Our local newspapers carried headlines such as: "Army Regulars Pass Through on Way to Mexico," and "More Soldiers Pass Through on Way to Border." When two warships cruised down the channel at top speed, scores of enthusiastic Santa Barbarans flocked to the wharf, and "the air echoed with cheers as some of the throngs were carried away with patriotism." Even songwriter Irving Berlin jumped on the bandwagon and wrote "They're on Their Way to Mexico."

Cavalry at the Ready! Quadrupeds, as well as bipeds, were also being whipped into a patriotic frenzy. Sherman H. Stowe, a local horseman, sent a telegram to the White House stating, "We are ready to organize and offer to the service of the United States a regiment of California rangers, mounted and equipped." The Santa Barbara County Clerk drew up a list of 4,758 men able to serve in the military, and the local naval reserves were reported to be "drilling diligently."

Four Legs Good - but not if you were a ground squirrel. Mexico was not the only battleground in April 1914. "Supervisors Start Active Campaign Against Squirrels," ran the headline of an article that discussed waging war in the county to wipe out members of the Spermophilus beecheyi batallion. "The board proposes to continue the campaign just as long as a squirrel is seen." Official "Squirrel Inspectors" combed the county searching for bipeds harboring enemy squirrels. (Extermination campaigns such as these are why we have driven the ground squirrels to near extinction. Whoops! Wait a minute! It's bees, not squirrels, that are disappearing.)

Adopt-an-Elk? No, this was not a member of the fraternal organization being discussed in the newspapers here in April 1914. It was the four-legged variety of Cervus canadensis. (This is the second scientific animal name in my column this month. I hope you're taking notes in preparation for the "Way Back When" trivia contest in January!) Miller and Lux, ranchers in Ventura, Kern, and Los Angeles counties apparently had an abundance of the antlered animals and were looking for communities that wanted to foster elk (elks?). Where in Santa Barbara, you ask? There was talk of putting these animals in Oak Park. (Neal Graffy's comment on hearing this - Hey, then they could have called it "Elk Park.")

There WERE elk on Santa Rosa Island dating back to 1879, according to Marla Daily, president of the Santa Cruz Island Foundation. The majestic herd still existing into the 21st century was slaughtered. She noted, "In my opinion, a poor decision by the Park Service, because they were non-native. Who doesn't love seeing the majestic animals?"

Raisin' Hell! April 30 is National Raisin Day, and has been for at least 100 years. Who knew? (National Raisin Day seems to have started around 1910 in Fresno.) The Arlington Grocery here ran an ad featuring 10 different kinds of raisin cakes, raisin pies, and raisin cookies for sale. (We would have to wait until the 1980s for the California Dancing Raisins to sing, "I Heard it on the Grapevine.")

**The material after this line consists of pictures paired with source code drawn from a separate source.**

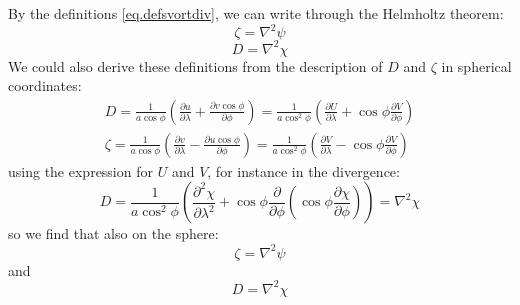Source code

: By the definitions \ref{eq.defsvortdiv}, we can write through the Helmholtz theorem:
\begin{equation}\label{eq. vorticity}
	\zeta=\nabla^2\psi
\end{equation}
\begin{equation}\label{eq.divergence}
	D=\nabla^2\chi
\end{equation}
We could also derive these definitions from the description of $D$ and $\zeta$ in spherical coordinates:
\begin{align*}
	D=\frac{1}{a\cos\phi}\left(\frac{\partial u}{\partial\lambda}+\frac{\partial v\cos\phi}{\partial\phi}\right)=\frac{1}{a\cos^2\phi}\left(\frac{\partial U}{\partial\lambda}+\cos\phi\frac{\partial V}{\partial\phi}\right) \\
	\zeta= \frac{1}{a\cos\phi}\left(\frac{\partial v}{\partial\lambda}-\frac{\partial u\cos\phi}{\partial\phi}\right)=\frac{1}{a\cos^2\phi}\left(\frac{\partial V}{\partial\lambda}-\cos\phi\frac{\partial V}{\partial\phi}\right)
\end{align*}
using the expression for $U$ and $V$, for instance in the divergence:
\begin{equation}\label{eq.finitedivergence}
	D=\frac{1}{a\cos^2\phi}\left(\frac{\partial^2\chi}{\partial\lambda^2}+\cos\phi\frac{\partial}{\partial\phi}\left(\cos\phi\frac{\partial\chi}{\partial\phi}\right)\right)=\nabla^2\chi
\end{equation}
so we find that also on the sphere:
\begin{equation}\label{eq. vorticity}
	\zeta=\nabla^2\psi
\end{equation}
and
\begin{equation}\label{eq.divergence}
	D=\nabla^2\chi
\end{equation}

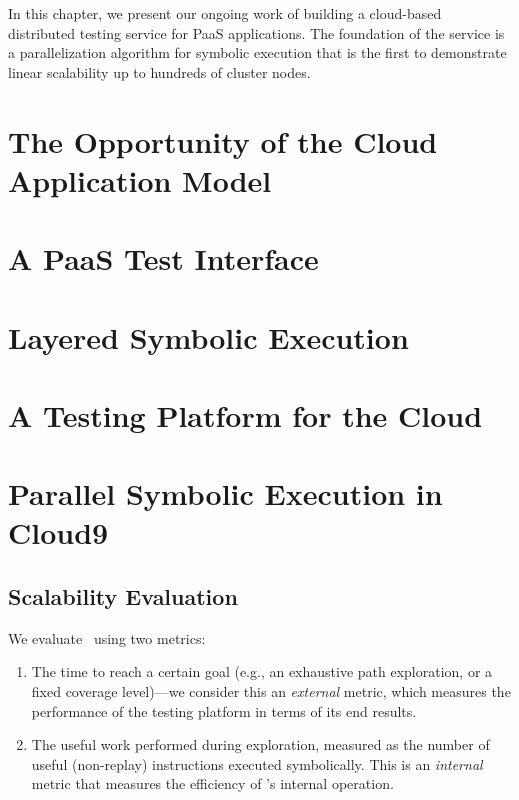 In this chapter, we present our ongoing work of building a cloud-based distributed testing service for PaaS applications.  The foundation of the service is a parallelization algorithm for symbolic execution that is the first to demonstrate linear scalability up to hundreds of cluster nodes.

\section{The Opportunity of the Cloud Application Model}


\section{A PaaS Test Interface}
\label{sec:paas:abstractions}


\section{Layered Symbolic Execution}
\label{sec:paas:layeredsymbex}


\section{A Testing Platform for the Cloud}
\label{sec:paas:fedsymbex}


\section{Parallel Symbolic Execution in Cloud9}
\label{sec:paas:parsymbex}



\subsection{Scalability Evaluation}
\label{sec:scalability}


We evaluate \cnine\ using two metrics:
\begin{enumerate}
\item The time to reach a certain goal (e.g., an exhaustive path exploration, or a fixed coverage level)---we consider this an \emph{external} metric, which measures the performance of the testing platform in terms of its end results.
\item The useful work performed during exploration, measured as the number of useful (non-replay) instructions executed symbolically. This is an \emph{internal} metric that measures the efficiency of \cnine's internal operation. 
\end{enumerate}

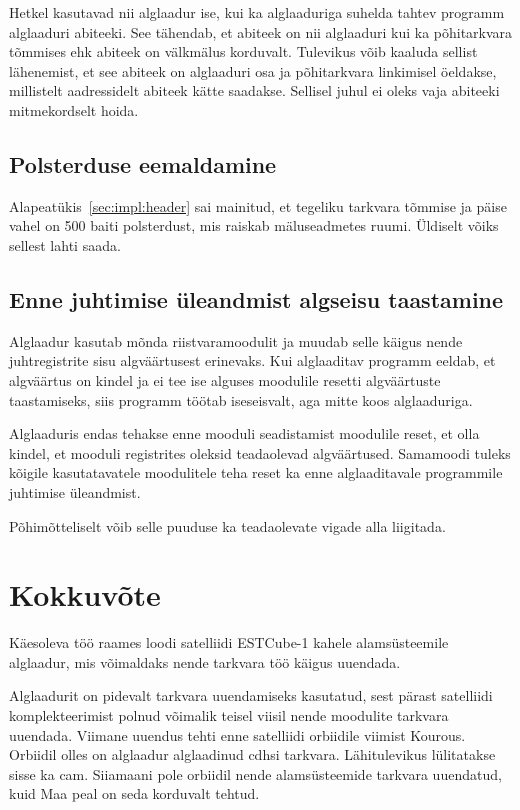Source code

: \documentclass[12pt,a4paper]{article}
\begin{document}
Hetkel kasutavad nii alglaadur ise, kui ka alglaaduriga suhelda tahtev programm
alglaaduri abiteeki. See tähendab, et abiteek on nii alglaaduri kui ka
põhitarkvara tõmmises ehk abiteek on välkmälus korduvalt. Tulevikus võib
kaaluda sellist lähenemist, et see abiteek on alglaaduri osa ja põhitarkvara
linkimisel öeldakse, millistelt aadressidelt abiteek kätte saadakse. Sellisel
juhul ei oleks vaja abiteeki mitmekordselt hoida.

\subsection{Polsterduse eemaldamine}
Alapeatükis~\ref{sec:impl:header} sai mainitud, et tegeliku tarkvara tõmmise ja
päise vahel on 500 baiti polsterdust, mis raiskab mäluseadmetes ruumi. Üldiselt
võiks sellest lahti saada.

\subsection{Enne juhtimise üleandmist algseisu taastamine}
Alglaadur kasutab mõnda riistvaramoodulit ja muudab selle käigus nende
juhtregistrite sisu algväärtusest erinevaks. Kui alglaaditav programm eeldab,
et algväärtus on kindel ja ei tee ise alguses moodulile resetti algväärtuste
taastamiseks, siis programm töötab iseseisvalt, aga mitte koos alglaaduriga.

Alglaaduris endas tehakse enne mooduli seadistamist moodulile reset, et olla
kindel, et mooduli registrites oleksid teadaolevad algväärtused. Samamoodi
tuleks kõigile kasutatavatele moodulitele teha reset ka enne alglaaditavale
programmile juhtimise üleandmist.

Põhimõtteliselt võib selle puuduse ka teadaolevate vigade alla liigitada.

\section{Kokkuvõte}
Käesoleva töö raames loodi satelliidi ESTCube-1 kahele alamsüsteemile alglaadur,
mis võimaldaks nende tarkvara töö käigus uuendada. 

Alglaadurit on pidevalt tarkvara uuendamiseks kasutatud, sest pärast satelliidi
komplekteerimist polnud võimalik teisel viisil nende moodulite tarkvara
uuendada. Viimane uuendus tehti enne satelliidi orbiidile viimist Kourous.
Orbiidil olles on alglaadur alglaadinud \gls{cdhs}i tarkvara.  Lähitulevikus
lülitatakse sisse ka \gls{cam}. Siiamaani pole orbiidil nende alamsüsteemide
tarkvara uuendatud, kuid Maa peal on seda korduvalt tehtud. 
\end{document}
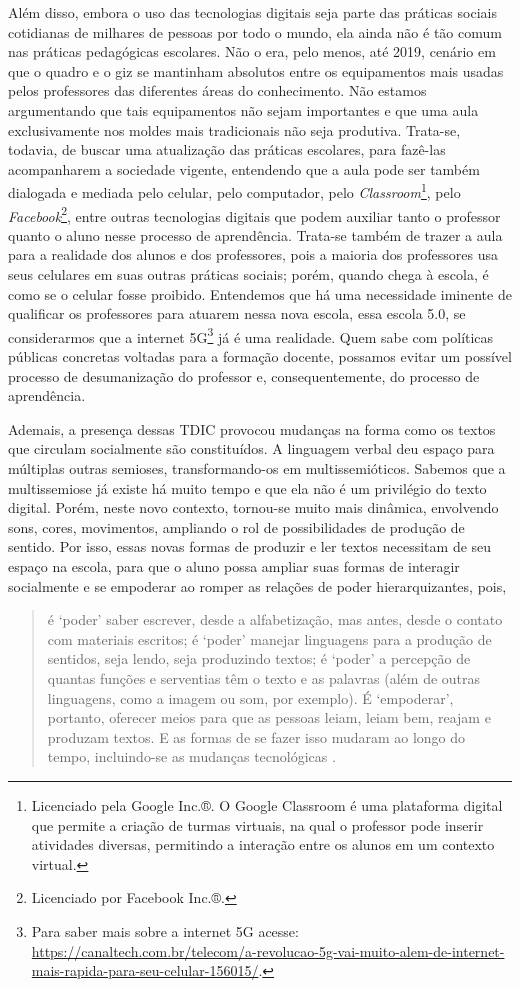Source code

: \documentclass{textolivre}
\begin{document}
Além disso, embora o uso das tecnologias digitais seja parte das práticas sociais cotidianas de milhares de pessoas por todo o mundo, ela ainda não é tão comum nas práticas pedagógicas escolares. Não o era, pelo menos,  até 2019, cenário em que o quadro e o giz se mantinham absolutos entre os equipamentos mais usadas pelos professores das diferentes áreas do conhecimento. Não estamos argumentando que tais equipamentos não sejam importantes e que uma aula exclusivamente nos moldes mais tradicionais não seja produtiva. Trata-se, todavia, de buscar uma atualização das práticas escolares, para fazê-las acompanharem a sociedade vigente, entendendo que a aula pode ser também dialogada e mediada pelo celular, pelo computador, pelo \emph{Classroom}\footnote{Licenciado pela Google Inc.®. O Google Classroom é uma plataforma digital que permite a criação de turmas virtuais, na qual o professor pode inserir atividades diversas, permitindo a interação entre os alunos em um contexto virtual.}, pelo \emph{Facebook}\footnote{Licenciado por Facebook Inc.®.}, entre outras tecnologias digitais que podem auxiliar tanto o professor quanto o aluno nesse processo de aprendência. Trata-se também de trazer a aula para a realidade dos alunos e dos professores, pois a maioria dos professores usa seus celulares em suas outras práticas sociais; porém, quando chega à escola, é como se o celular fosse proibido. Entendemos que há uma necessidade iminente de qualificar os professores para atuarem nessa nova escola, essa escola 5.0, se considerarmos que a internet 5G\footnote{Para saber mais sobre a internet 5G acesse: \url{https://canaltech.com.br/telecom/a-revolucao-5g-vai-muito-alem-de-internet-mais-rapida-para-seu-celular-156015/}.} já é uma realidade. Quem sabe com políticas públicas concretas voltadas para a formação docente, possamos evitar um possível processo de desumanização do professor e, consequentemente, do processo de aprendência.

Ademais, a presença dessas TDIC provocou mudanças na forma como os textos que circulam socialmente são constituídos. A linguagem verbal deu espaço para múltiplas outras semioses, transformando-os em multissemióticos. Sabemos que a multissemiose já existe há muito tempo e que ela não é um privilégio do texto digital. Porém, neste novo contexto, tornou-se muito mais dinâmica, envolvendo sons, cores, movimentos, ampliando o rol de possibilidades de produção de sentido. Por isso, essas novas formas de produzir e ler textos necessitam de seu espaço na escola, para que o aluno possa ampliar suas formas de interagir socialmente e se empoderar ao romper as relações de poder hierarquizantes, pois,
\begin{quote}
é ‘poder’ saber escrever, desde a alfabetização, mas antes, desde o contato com materiais escritos; é ‘poder’ manejar linguagens para a produção de sentidos, seja lendo, seja produzindo textos; é ‘poder’ a percepção de quantas funções e serventias têm o texto e as palavras (além de outras linguagens, como a imagem ou som, por exemplo). É ‘empoderar’, portanto, oferecer meios para que as pessoas leiam, leiam bem, reajam e produzam textos. E as formas de se fazer isso mudaram ao longo do tempo, incluindo-se as mudanças tecnológicas \cite[p.~85]{ribeiro2018}.
\end{quote}
\end{document}
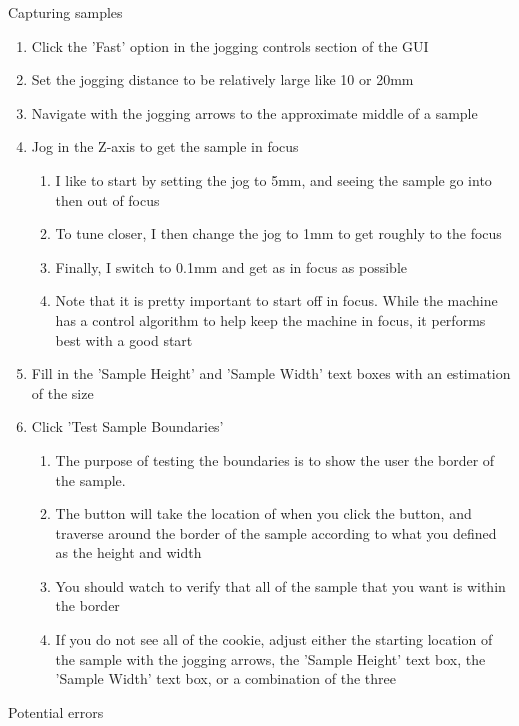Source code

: \documentclass{article}
\begin{document}
\begin{outline}[enumerate]
\begin{enumerate}
	\end{enumerate}
\item Capturing samples
    \begin{enumerate}
    \item Click the 'Fast' option in the jogging controls section of the GUI
    \item Set the jogging distance to be relatively large like 10 or 20mm
    \item Navigate with the jogging arrows to the approximate middle of a sample
    \item Jog in the Z-axis to get the sample in focus
        \begin{enumerate}
        \item I like to start by setting the jog to 5mm, and seeing the sample go into then out of focus
        \item To tune closer, I then change the jog to 1mm to get roughly to the focus
        \item Finally, I switch to 0.1mm and get as in focus as possible
        \item Note that it is pretty important to start off in focus. While the machine has a control algorithm to help keep the machine in focus, it performs best with a good start
        \end{enumerate}
    \item Fill in the 'Sample Height' and 'Sample Width' text boxes with an estimation of the size
    \item Click 'Test Sample Boundaries'
        \begin{enumerate}
        \item The purpose of testing the boundaries is to show the user the border of the sample. 
        \item The button will take the location of when you click the button, and traverse around the border of the sample according to what you defined as the height and width
        \item You should watch to verify that all of the sample that you want is within the border
        \item If you do not see all of the cookie, adjust either the starting location of the sample with the jogging arrows, the 'Sample Height' text box, the 'Sample Width' text box, or a combination of the three
        \end{enumerate}
    \end{enumerate}
\item Potential errors
    \begin{enumerate}

\end{enumerate}
\end{outline}
\end{document}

Celebrity Sighting at the Circus. April's visiting celebrity was none other than Buffalo Bill Cody at the circus. The Sells-Floto Circus paraded up State Street with 450 horses, nine bands, lions, and tigers, and bears, oh my! A team of horses stampeded and as the people stampeded to get out of the way, a woman from Carpinteria was trampled upon and ended up with a broken arm. A good time was had by all. Well, maybe not the lady from Carpinteria.

Twenty-five cents got you into the big tent for the show. And of course Buffalo Bill was the star of the show. One paper wrote in an editorial, "To see him ride into the ring, flourish his broad-brimmed Stetson and wave his gray locks is the wild west of song and story incarnated. For a moment, you live in the broad plains, hear the thunder of the hoofs of thousands of buffalo, see the emigrant trains, the soldier camps and hear the war whoops of the Indians. So long as Buffalo Bill continues to visit us, the romance of the west will live." It's not clear how many more times the famed gentleman made an appearance in Santa Barbara, because the hero of song and story passed into the great buffalo camp in the sky in 1917. (By modern standards, displays of Indians attacking stagecoaches would not be considered politically correct, but at least he used real Indians in his shows. Take that, Johnny Depp!) (Photo of Joe Black Fox - Sioux, actor in Buffalo Bill's show - Library of Congress.)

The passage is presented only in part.